Il en résulte que les mesures de traitement du surendettement prévues aux articles L733-1, L733-4 et L733-7 du code de la consommation sont manifestement impuissantes à permettre l’apurement du passif et que la situation de M., [H] est irrémédiablement compromise au sens de l’article L724-1 du même code.
En conséquence, au regard de ce qui précède, il y a lieu de prononcer un rétablissement personnel sans liquidation judiciaire au profit de M., [H] avec les conséquences rappelées au dispositif de la présente décision.
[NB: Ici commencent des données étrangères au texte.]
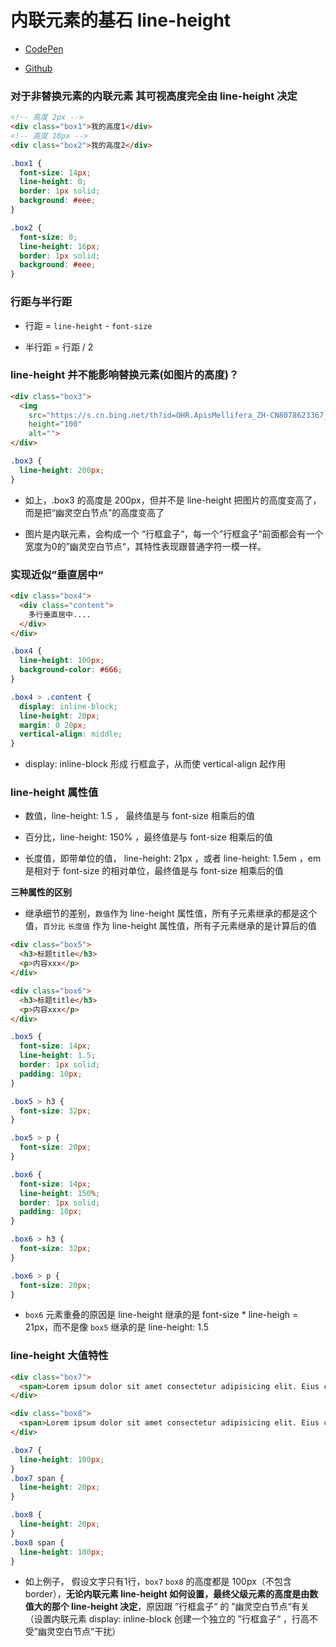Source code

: # 内联元素的基石 line-height

- [CodePen](https://codepen.io/duzit/pen/KKQqveV)

- [Github](https://github.com/duzit/du-css/tree/master/src/cssword/02.line-height.html)

### 对于非替换元素的内联元素 其可视高度完全由 line-height 决定

```html
<!-- 高度 2px -->
<div class="box1">我的高度1</div>
<!-- 高度 18px -->
<div class="box2">我的高度2</div>
```

```css
.box1 {
  font-size: 14px;
  line-height: 0;
  border: 1px solid;
  background: #eee;
}

.box2 {
  font-size: 0;
  line-height: 16px;
  border: 1px solid;
  background: #eee;
}
```

### 行距与半行距

- 行距 = `line-height` - `font-size`

- 半行距 = 行距 / 2

### line-height 并不能影响替换元素(如图片的高度)？

```html
<div class="box3">
  <img 
    src="https://s.cn.bing.net/th?id=OHR.ApisMellifera_ZH-CN8078623367_1920x1080.jpg&rf=LaDigue_1920x1080.jpg" 
    height="100"
    alt="">
</div>
```

```css
.box3 {
  line-height: 200px;
}
```

- 如上，.box3 的高度是 200px，但并不是 line-height 把图片的高度变高了，而是把“幽灵空白节点”的高度变高了

- 图片是内联元素，会构成一个 “行框盒子“，每一个”行框盒子“前面都会有一个宽度为0的”幽灵空白节点“，其特性表现跟普通字符一模一样。

### 实现近似”垂直居中“

```html
<div class="box4">
  <div class="content">
    多行垂直居中....
  </div>
</div>
```

```css
.box4 {
  line-height: 100px;
  background-color: #666;
}

.box4 > .content {
  display: inline-block;
  line-height: 20px;
  margin: 0 20px;
  vertical-align: middle;
}
```

- display: inline-block 形成 行框盒子，从而使 vertical-align 起作用

### line-height 属性值

- 数值，line-height: 1.5 ， 最终值是与 font-size 相乘后的值

- 百分比，line-height: 150% ，最终值是与 font-size 相乘后的值

- 长度值，即带单位的值， line-height: 21px ，或者 line-height: 1.5em ，em 是相对于 font-size 的相对单位，最终值是与 font-size 相乘后的值

**三种属性的区别**

- 继承细节的差别，`数值`作为 line-height 属性值，所有子元素继承的都是这个值，`百分比` `长度值` 作为 line-height 属性值，所有子元素继承的是计算后的值

```html
<div class="box5">
  <h3>标题title</h3>
  <p>内容xxx</p>
</div>

<div class="box6">
  <h3>标题title</h3>
  <p>内容xxx</p>
</div>
```

```css 
.box5 {
  font-size: 14px;
  line-height: 1.5;
  border: 1px solid;
  padding: 10px;
}

.box5 > h3 {
  font-size: 32px;
}

.box5 > p {
  font-size: 20px;
}

.box6 {
  font-size: 14px;
  line-height: 150%;
  border: 1px solid;
  padding: 10px;
}

.box6 > h3 {
  font-size: 32px;
}

.box6 > p {
  font-size: 20px;
}
```

- `box6` 元素重叠的原因是 line-height 继承的是 font-size * line-heigh = 21px，而不是像 `box5` 继承的是 line-height: 1.5

### line-height 大值特性

```html
<div class="box7">
  <span>Lorem ipsum dolor sit amet consectetur adipisicing elit. Eius culpa officiis asperiores quas! Saepe non veniam nam recusandae ipsa placeat libero facilis illo officiis, vitae voluptate nemo tenetur molestias similique!</span>
</div>

<div class="box8">
  <span>Lorem ipsum dolor sit amet consectetur adipisicing elit. Eius culpa officiis asperiores quas! Saepe non veniam nam recusandae ipsa placeat libero facilis illo officiis, vitae voluptate nemo tenetur molestias similique!</span>
</div>
```

```css
.box7 {
  line-height: 100px;
}
.box7 span {
  line-height: 20px;
}

.box8 {
  line-height: 20px;
}
.box8 span {
  line-height: 100px;
}
```

- 如上例子， 假设文字只有1行，`box7` `box8` 的高度都是 100px（不包含 border），**无论内联元素 line-height 如何设置，最终父级元素的高度是由数值大的那个 line-height 决定**，原因跟 ”行框盒子“ 的 ”幽灵空白节点“有关（设置内联元素 display: inline-block 创建一个独立的 ”行框盒子“ ，行高不受”幽灵空白节点“干扰）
Il est rappelé qu’il résulte de l’article L711-4 du Code de la consommation que, sauf accord du créancier, sont exclues de toute remise, de tout rééchelonnement ou effacement les dettes alimentaires, les réparations pécuniaires allouées aux victimes dans le cadre d’une condamnation pénale, les dettes ayant pour origine des manœuvres frauduleuses commises au préjudice des organismes de protection sociale énumérés à l’article L. 114-12 du code de la sécurité sociale et les dettes fiscales dont les droits dus ont été sanctionnés par les majorations non rémissibles mentionnées au II de l’ar-ticle 1756 du code général des impôts et les dettes dues en application de l’article 1745 du même code et de l’article L. 267 du livre des procédures fiscales.
Sur les dépens
Les dépens seront laissés à la charge du Trésor public.
PAR CES MOTIFS,
Le juge des contentieux de la protection, statuant en matière de surendettement publiquement, par jugement réputé contradictoire et rendu en premier ressort,
DIT la société, [1] recevable en sa contestation à l’encontre des mesures imposées par la commission de traitement des situations de surendettement du NORD à l’égard de M., [R], [H] ;
CONSTATE que la situation de M., [R], [H] est irrémédiablement compromise au sens de l’article L724-1 du Code de la consommation ;
PRONONCE à son profit une mesure de rétablissement personnel sans liquidation judiciaire ;
ANNEXE au présent jugement l’état des créances actualisées par la commission de surendettement des particuliers du Nord ;
DIT qu’un extrait du présent jugement sera publié par les soins du greffe au Bulletin Officiel des Annonces Civiles et Commerciales ;
RAPPELLE que cette mesure entraîne l’effacement de toutes les dettes non professionnelles nées antérieurement au présent jugement et, le cas échéant, de la dette résultant de l’engagement que le débiteur a donné de cautionner ou d’acquitter solidairement la dette d’un entrepreneur individuel ou d’une société, à l’exception de celles dont le prix a été payé au lieu et place du débiteur par la caution ou le co-obligé personnes physiques, des dettes alimentaires, des réparations pécuniaires allouées aux victimes au titre d’une condamnation pénale, ainsi que des amendes pénales, des dettes ayant pour origine des manœuvres frauduleuses commises au préjudice des organismes de protection sociale énumérés à l’article L114-12 du Code de la sécurité sociale et des dettes issues de prêts sur gage souscrits auprès des caisses de crédit municipal ;
RAPPELLE qu’en application de l’article R741-14 du Code de la consommation, les créanciers qui n’auraient pas été avisés pourront former tierce opposition au présent jugement, et qu’à défaut d’une tierce opposition dans un délai de deux mois à compter de la publicité, leurs créances seront éteintes ;
RAPPELLE qu’en application de l’article L752-3 du Code de la consommation, les personnes ayant bénéficié de la procédure de rétablissement personnel font l’objet, à ce titre, d’une inscription pour une période de 5 années au Fichier National des Incidents de Paiement tenu par la, [23] à compter de la date du présent jugement ;
RAPPELLE qu’en application de l’article R713-10 du Code de la consommation, la présente décision est immédiatement exécutoire ;
DIT que chaque partie supportera la charge de ses propres dépens ;
DIT que le présent jugement sera notifié par lettre recommandée avec accusé de réception à M., [R], [H], et aux créanciers connus, et par lettre simple à la commission d’examen des situations de surendettement des particuliers du NORD.
Ainsi jugé et prononcé par mise à disposition au greffe à, [Localité 26], le 27 janvier 2026.